## What the task requires
Using the data below, work out how many of its lines contain "getElementById", and give that number with nothing added.

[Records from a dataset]
—————

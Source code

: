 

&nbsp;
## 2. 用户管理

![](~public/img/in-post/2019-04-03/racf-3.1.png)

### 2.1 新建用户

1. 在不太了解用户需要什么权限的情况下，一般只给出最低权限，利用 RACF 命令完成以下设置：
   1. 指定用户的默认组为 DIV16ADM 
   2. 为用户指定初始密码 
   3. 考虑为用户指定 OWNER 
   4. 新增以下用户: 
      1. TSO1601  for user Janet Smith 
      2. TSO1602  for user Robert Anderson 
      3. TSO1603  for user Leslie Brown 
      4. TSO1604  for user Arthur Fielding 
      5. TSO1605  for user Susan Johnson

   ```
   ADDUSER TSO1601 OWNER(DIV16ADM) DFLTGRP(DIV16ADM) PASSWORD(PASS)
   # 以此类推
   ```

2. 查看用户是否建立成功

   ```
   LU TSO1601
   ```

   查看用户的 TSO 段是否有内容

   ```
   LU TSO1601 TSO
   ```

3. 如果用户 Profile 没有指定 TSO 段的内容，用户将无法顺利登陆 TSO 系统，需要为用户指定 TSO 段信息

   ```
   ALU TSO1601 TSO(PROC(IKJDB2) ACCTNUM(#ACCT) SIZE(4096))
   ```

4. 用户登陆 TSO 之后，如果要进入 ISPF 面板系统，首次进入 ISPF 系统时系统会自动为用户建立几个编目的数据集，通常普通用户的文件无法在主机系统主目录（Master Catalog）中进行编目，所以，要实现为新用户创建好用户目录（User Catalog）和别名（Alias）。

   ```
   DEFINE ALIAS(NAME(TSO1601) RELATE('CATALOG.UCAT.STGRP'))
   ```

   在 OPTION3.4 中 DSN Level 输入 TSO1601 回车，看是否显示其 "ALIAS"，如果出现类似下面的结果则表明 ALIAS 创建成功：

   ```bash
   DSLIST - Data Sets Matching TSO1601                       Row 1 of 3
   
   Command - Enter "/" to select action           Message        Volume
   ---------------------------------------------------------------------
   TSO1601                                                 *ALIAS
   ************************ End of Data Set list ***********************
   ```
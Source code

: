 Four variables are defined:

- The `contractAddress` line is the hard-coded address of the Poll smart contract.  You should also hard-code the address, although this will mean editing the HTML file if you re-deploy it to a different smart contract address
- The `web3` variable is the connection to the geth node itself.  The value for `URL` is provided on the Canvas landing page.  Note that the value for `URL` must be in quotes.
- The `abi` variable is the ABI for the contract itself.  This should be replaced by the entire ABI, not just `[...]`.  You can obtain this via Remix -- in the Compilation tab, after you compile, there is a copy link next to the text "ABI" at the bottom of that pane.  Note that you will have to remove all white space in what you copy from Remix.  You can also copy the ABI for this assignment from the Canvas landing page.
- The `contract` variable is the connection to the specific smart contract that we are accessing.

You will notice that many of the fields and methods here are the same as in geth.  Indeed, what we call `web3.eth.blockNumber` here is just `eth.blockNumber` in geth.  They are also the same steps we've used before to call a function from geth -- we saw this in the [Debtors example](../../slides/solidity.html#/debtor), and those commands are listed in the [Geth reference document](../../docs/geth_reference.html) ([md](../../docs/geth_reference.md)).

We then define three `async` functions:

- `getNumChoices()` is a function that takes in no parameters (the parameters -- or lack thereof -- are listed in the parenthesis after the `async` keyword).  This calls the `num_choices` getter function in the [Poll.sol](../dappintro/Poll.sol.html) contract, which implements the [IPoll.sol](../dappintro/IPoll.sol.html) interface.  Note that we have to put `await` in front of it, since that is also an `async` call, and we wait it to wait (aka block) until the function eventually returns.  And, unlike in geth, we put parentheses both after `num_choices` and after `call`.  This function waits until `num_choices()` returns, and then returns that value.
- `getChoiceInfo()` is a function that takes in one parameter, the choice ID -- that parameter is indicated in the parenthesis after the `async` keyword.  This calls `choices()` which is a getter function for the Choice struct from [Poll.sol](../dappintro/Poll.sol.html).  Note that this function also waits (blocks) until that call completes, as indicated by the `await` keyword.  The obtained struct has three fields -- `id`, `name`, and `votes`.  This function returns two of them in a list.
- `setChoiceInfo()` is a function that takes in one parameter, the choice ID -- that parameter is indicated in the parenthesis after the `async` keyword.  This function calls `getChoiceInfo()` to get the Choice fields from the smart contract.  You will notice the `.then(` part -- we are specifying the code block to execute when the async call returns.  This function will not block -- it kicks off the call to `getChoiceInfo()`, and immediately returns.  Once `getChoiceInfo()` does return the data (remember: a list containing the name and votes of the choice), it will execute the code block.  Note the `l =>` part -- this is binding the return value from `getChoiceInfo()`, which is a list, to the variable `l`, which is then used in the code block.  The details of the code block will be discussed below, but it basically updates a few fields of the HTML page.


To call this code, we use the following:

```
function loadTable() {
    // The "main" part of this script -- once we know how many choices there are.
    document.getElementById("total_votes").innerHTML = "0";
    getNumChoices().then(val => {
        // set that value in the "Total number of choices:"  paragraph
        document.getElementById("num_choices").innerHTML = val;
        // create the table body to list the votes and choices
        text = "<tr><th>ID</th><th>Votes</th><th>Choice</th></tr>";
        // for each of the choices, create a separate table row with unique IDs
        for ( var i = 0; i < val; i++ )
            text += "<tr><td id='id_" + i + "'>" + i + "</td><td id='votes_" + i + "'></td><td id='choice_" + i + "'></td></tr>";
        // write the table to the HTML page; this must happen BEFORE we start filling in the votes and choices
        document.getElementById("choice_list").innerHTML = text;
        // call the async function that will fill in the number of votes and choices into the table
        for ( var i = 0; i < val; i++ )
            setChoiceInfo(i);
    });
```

—————

## Output
3